Na sesji rady miasta pojawili się dziś mieszkańcy Kielc, którzy krytykowali prezydenta Bogdana Wentę i jego współpracowników.
- Liczyłem na duże zmiany w Kielcach. Myślałem, że Bogdan Wenta to jest gość, który może zmienić Kielce. Do tej pory obserwowałem to, co się dzieje, ale punktem zapalnym, który sprawił, że przeszedłem do opozycji, był spór o szkołę z Nazaretankami - mówił Kacper Stachurski, który startował do rady z list Projektu Świętokrzyskie Bogdana Wenty.
- Mam do pana pretensje, że prowadzi pan wojnę z radnymi. Jeśli radni zdecydują się pokazać panu dziś żółtą kartkę, proszę się nie obrażać. Niech pan to sobie przemyśli, weźmie do serca i to zmieni - dodał.

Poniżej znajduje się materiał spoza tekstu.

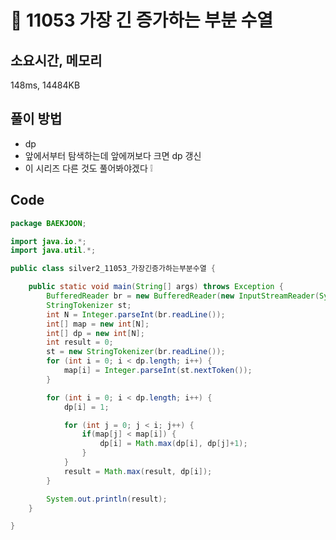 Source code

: # 📘 11053 가장 긴 증가하는 부분 수열

## 소요시간, 메모리
148ms, 14484KB

## 풀이 방법
- dp
- 앞에서부터 탐색하는데 앞에꺼보다 크면 dp 갱신
- 이 시리즈 다른 것도 풀어봐야겠다 ❕

## Code

```java
package BAEKJOON;

import java.io.*;
import java.util.*;

public class silver2_11053_가장긴증가하는부분수열 {

	public static void main(String[] args) throws Exception {
		BufferedReader br = new BufferedReader(new InputStreamReader(System.in));
		StringTokenizer st;
		int N = Integer.parseInt(br.readLine());
		int[] map = new int[N];
		int[] dp = new int[N];
		int result = 0;
		st = new StringTokenizer(br.readLine());
		for (int i = 0; i < dp.length; i++) {
			map[i] = Integer.parseInt(st.nextToken());
		}

		for (int i = 0; i < dp.length; i++) {
			dp[i] = 1;

			for (int j = 0; j < i; j++) {
				if(map[j] < map[i]) {
					dp[i] = Math.max(dp[i], dp[j]+1);
				}
			}
			result = Math.max(result, dp[i]);
		}

		System.out.println(result);
	}

}
``` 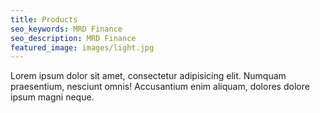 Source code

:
 ```yaml
---
title: Products
seo_keywords: MRD Finance
seo_description: MRD Finance
featured_image: images/light.jpg
---
```


Lorem ipsum dolor sit amet, consectetur adipisicing elit. Numquam praesentium, nesciunt omnis! Accusantium enim aliquam, dolores dolore ipsum magni neque.
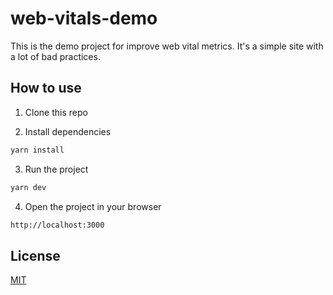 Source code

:# web-vitals-demo

This is the demo project for improve web vital metrics. It's a simple site with a lot of bad practices.

## How to use

1. Clone this repo

2. Install dependencies

```bash
yarn install
```

3. Run the project

```bash
yarn dev
```

4. Open the project in your browser

```bash
http://localhost:3000
```

## License

[MIT](https://choosealicense.com/licenses/mit/)
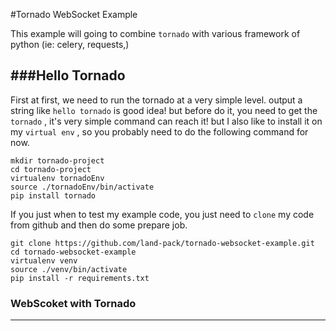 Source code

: #Tornado WebSocket Example

This example will going to combine `tornado` with various framework of python (ie: celery, requests,)

###Hello Tornado
-----------------
First at first, we need to run the tornado at a very simple level. output a string like `hello tornado` is good idea! but before do it, you need to get the `tornado` , it's very simple command can reach it! but I also like to install it on my `virtual env` , so you probably need to do the following command for now.

```
mkdir tornado-project
cd tornado-project
virtualenv tornadoEnv
source ./tornadoEnv/bin/activate
pip install tornado
```
If you just when to test my example code, you just need to `clone` my code from github and then do some prepare job.

```
git clone https://github.com/land-pack/tornado-websocket-example.git
cd tornado-websocket-example
virtualenv venv
source ./venv/bin/activate
pip install -r requirements.txt
```

### WebScoket with Tornado
--------------------


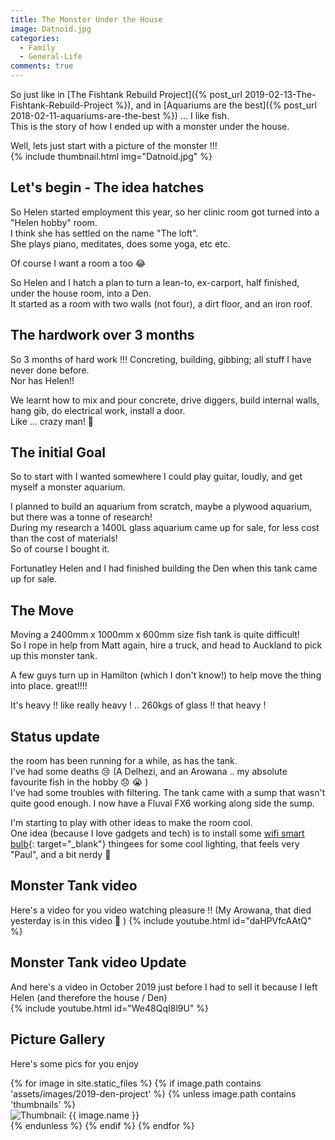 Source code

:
 ```yaml
---
title: The Monster Under the House
image: Datnoid.jpg
categories:
  - Family
  - General-Life
comments: true
---
```

So just like in [The Fishtank Rebuild Project]({% post_url 2019-02-13-The-Fishtank-Rebuild-Project %}), and in [Aquariums are the best]({% post_url 2018-02-11-aquariums-are-the-best %}) ... I like fish.  
This is the story of how I ended up with a monster under the house.

Well, lets just start with a picture of the monster !!!  
{% include thumbnail.html img="Datnoid.jpg" %}

## Let's begin - The idea hatches
So Helen started employment this year, so her clinic room got turned into a "Helen hobby" room.  
I think she has settled on the name "The loft".  
She plays piano, meditates, does some yoga, etc etc.  

Of course I want a room a too 😂  

So Helen and I hatch a plan to turn a lean-to, ex-carport, half finished, under the house room, into a Den.  
It started as a room with two walls (not four), a dirt floor, and an iron roof.

## The hardwork over 3 months
So 3 months of hard work !!! Concreting, building, gibbing; all stuff I have never done before.  
Nor has Helen!!

We learnt how to mix and pour concrete, drive diggers, build internal walls, hang gib, do electrical work, install a door.  
Like ... crazy man! 🤪

## The initial Goal
So to start with I wanted somewhere I could play guitar, loudly, and get myself a monster aquarium.

I planned to build an aquarium from scratch, maybe a plywood aquarium, but there was a tonne of research!  
During my research a 1400L glass aquarium came up for sale, for less cost than the cost of materials!  
So of course I bought it.

Fortunatley Helen and I had finished building the Den when this tank came up for sale.

## The Move
Moving a 2400mm x 1000mm x 600mm size fish tank is quite difficult!  
So I rope in help from Matt again, hire a truck, and head to Auckland to pick up this monster tank.

A few guys turn up in Hamilton (which I don't know!) to help move the thing into place. great!!!!

It's heavy !! like really heavy ! .. 260kgs of glass !! that heavy !

## Status update
the room has been running for a while, as has the tank.  
I've had some deaths 😢 (A Delhezi, and an Arowana .. my absolute favourite fish in the hobby 😞 😭 )  
I've had some troubles with filtering. The tank came with a sump that wasn't quite good enough. I now have a Fluval FX6 working along side the sump.  

I'm starting to play with other ideas to make the room cool.  
One idea (because I love gadgets and tech) is to install some [wifi smart bulb](https://makelifeclick.com/lifx-bulb-review-a19-a60-in-e26-27-b22-alexa-google-abode/){: target="_blank"} thingees for some cool lighting, that feels very "Paul", and a bit nerdy 🤣

## Monster Tank video
Here's a video for you video watching pleasure !! (My Arowana, that died yesterday is in this video 🥺 )
{% include youtube.html id="daHPVfcAAtQ" %}

## Monster Tank video Update
And here's a video in October 2019 just before I had to sell it because I left Helen (and therefore the house / Den)  
{% include youtube.html id="We48QqI8l9U" %}

## Picture Gallery

Here's some pics for you enjoy

<div class="masonrygallery card-columns no-gutters">
 {% for image in site.static_files %}
 {% if image.path contains 'assets/images/2019-den-project' %}
 {% unless image.path contains 'thumbnails' %}
 <div class="card">
  <div class="thumbnail">
   <img src="{{ site.url }}/{{ image.basename | prepend: 'assets/images/2019-den-project/thumbnails/' | append: image.extname }}" alt="Thumbnail: {{ image.name }}" rel="lightbox" class="thumbnail">
  </div>
 </div>
 {% endunless %}
 {% endif %}
 {% endfor %}
</div>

Kilkugodzinna dyskusja zakończyła się głosowaniem. Wotum zaufania prezydentowi Kielc udzieliło 9 z 25 radnych. 15 osób było przeciw, a jedna wstrzymała się od głosu.
Dwukrotne nieudzielenie wotum zaufania daje radnym możliwość podjęcia uchwały o rozpisaniu referendum w sprawie odwołania prezydenta.